If you are not aware of what the Vodafone tax dispute is all about, here’s a quick explainer on the case along with a timeline of important events.
The transaction in question
In 2007, the Dutch affiliate of the Vodafone Group, Vodafone International Holdings bought 67% stake in Indian telecom company Hutchison Essar Ltd for $11.1 billion from Caymon Islands-based Hutchison Telecommunications International Ltd (HTIL).
But the transaction was not that simple. It happened through a web of companies.
Another major firm in picture was CGP Investments Ltd which was also based in the Cayman Islands but fully owned by HTIL. CGP owned shares in several Mauritius-based entities which in turn owned stake in some Indian companies and ultimately held a 67% stake in Hutchison Essar — the portion that was sold to Vodafone International Holdings.
So, technically, the transaction took place between Vodafone International Holdings and HTIL for CGP’s assets that were based in India.

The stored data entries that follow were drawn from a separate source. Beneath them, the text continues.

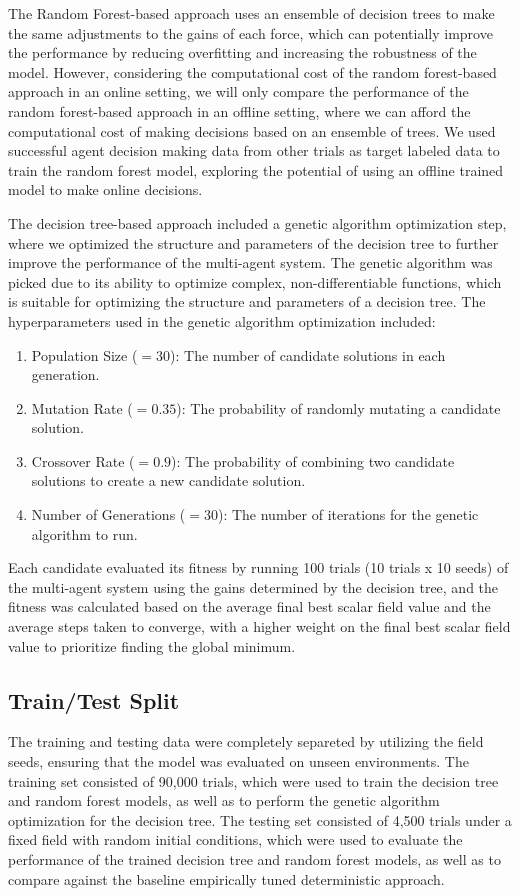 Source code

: \documentclass[11pt]{article}
\begin{document}
The Random Forest-based approach uses an ensemble of decision trees to make the same adjustments to the gains of each force, which can potentially improve the performance by reducing overfitting and increasing the robustness of the model.
However, considering the computational cost of the random forest-based approach in an online setting, we will only compare the performance of the random forest-based approach in an offline setting, where we can afford the computational cost of making decisions based on an ensemble of trees.
We used successful agent decision making data from other trials as target labeled data to train the random forest model, exploring the potential of using an offline trained model to make online decisions.

The decision tree-based approach included a genetic algorithm optimization step, where we optimized the structure and parameters of the decision tree to further improve the performance of the multi-agent system.
The genetic algorithm was picked due to its ability to optimize complex, non-differentiable functions, which is suitable for optimizing the structure and parameters of a decision tree.
The hyperparameters used in the genetic algorithm optimization included:
\begin{enumerate}
    \item Population Size ($=30$): The number of candidate solutions in each generation.
    \item Mutation Rate ($=0.35$): The probability of randomly mutating a candidate solution.
    \item Crossover Rate ($=0.9$): The probability of combining two candidate solutions to create a new candidate solution.
    \item Number of Generations ($=30$): The number of iterations for the genetic algorithm to run.
\end{enumerate}

Each candidate evaluated its fitness by running 100 trials (10 trials x 10 seeds) of the multi-agent system using the gains determined by the decision tree, and the fitness was calculated based on the average final best scalar field value and the average steps taken to converge, with a higher weight on the final best scalar field value to prioritize finding the global minimum.
\subsection{Train/Test Split}

The training and testing data were completely separeted by utilizing the field seeds, ensuring that the model was evaluated on unseen environments.
The training set consisted of 90,000 trials, which were used to train the decision tree and random forest models, as well as to perform the genetic algorithm optimization for the decision tree.
The testing set consisted of 4,500 trials under a fixed field with random initial conditions, which were used to evaluate the performance of the trained decision tree and random forest models, as well as to compare against the baseline empirically tuned deterministic approach.
\end{document}
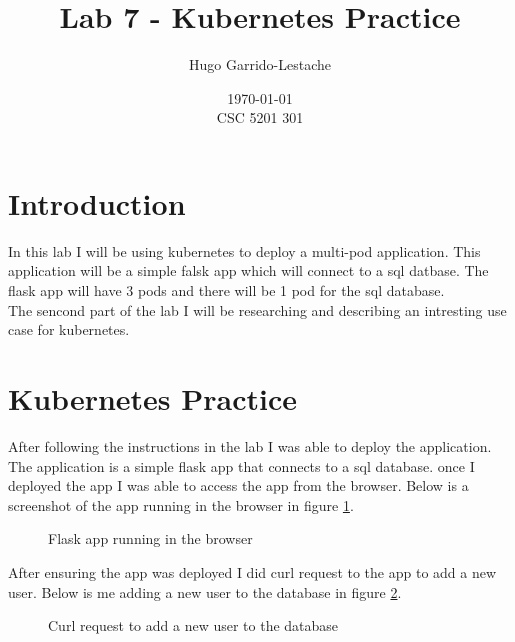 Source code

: \documentclass[12pt]{Article}
\title{Lab 7 - Kubernetes Practice}
\author{
    Hugo Garrido-Lestache
}
\date{\today \\ CSC 5201 301}
\begin{document}
\maketitle
\section*{Introduction}
In this lab I will be using kubernetes to deploy a multi-pod application.
This application will be a simple falsk app which will connect to a sql datbase.
The flask app will have 3 pods and there will be 1 pod for the sql database.
\\
The sencond part of the lab I will be researching and describing an intresting use case for kubernetes.

\section{Kubernetes Practice}
After following the instructions in the lab I was able to deploy the application.
The application is a simple flask app that connects to a sql database.
once I deployed the app I was able to access the app from the browser.
Below is a screenshot of the app running in the browser in figure \ref{fig:app}.

\begin{figure}[H]
    \centering
    \caption{Flask app running in the browser}
    \label{fig:app}
\end{figure}

After ensuring the app was deployed I did curl request to the app to add a new user.
Below is me adding a new user to the database in figure \ref{fig:curl}.

\begin{figure}[H]
    \centering
    \caption{Curl request to add a new user to the database}
    \label{fig:curl}
\end{figure}
\end{document}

Note here that none of these three companies are based in India.
What’s the dispute?
The central point of the dispute if that one side claims that since the transaction involves only non-Indian companies, it should fall out of the Indian tax ambit.
However, the Indian tax department said that since underlying operating assets of the deal involve an Indian company Hutchison Essar, therefore Vodafone should have withheld capital gains tax on the deal.
Withholding tax is a government requirement for the payer of an item of income to deduct tax from the payment, and pay that tax to the government.
The then UPA government had said that Vodafone Group was liable to pay a total of Rs 22,100 crore including interest and penalties.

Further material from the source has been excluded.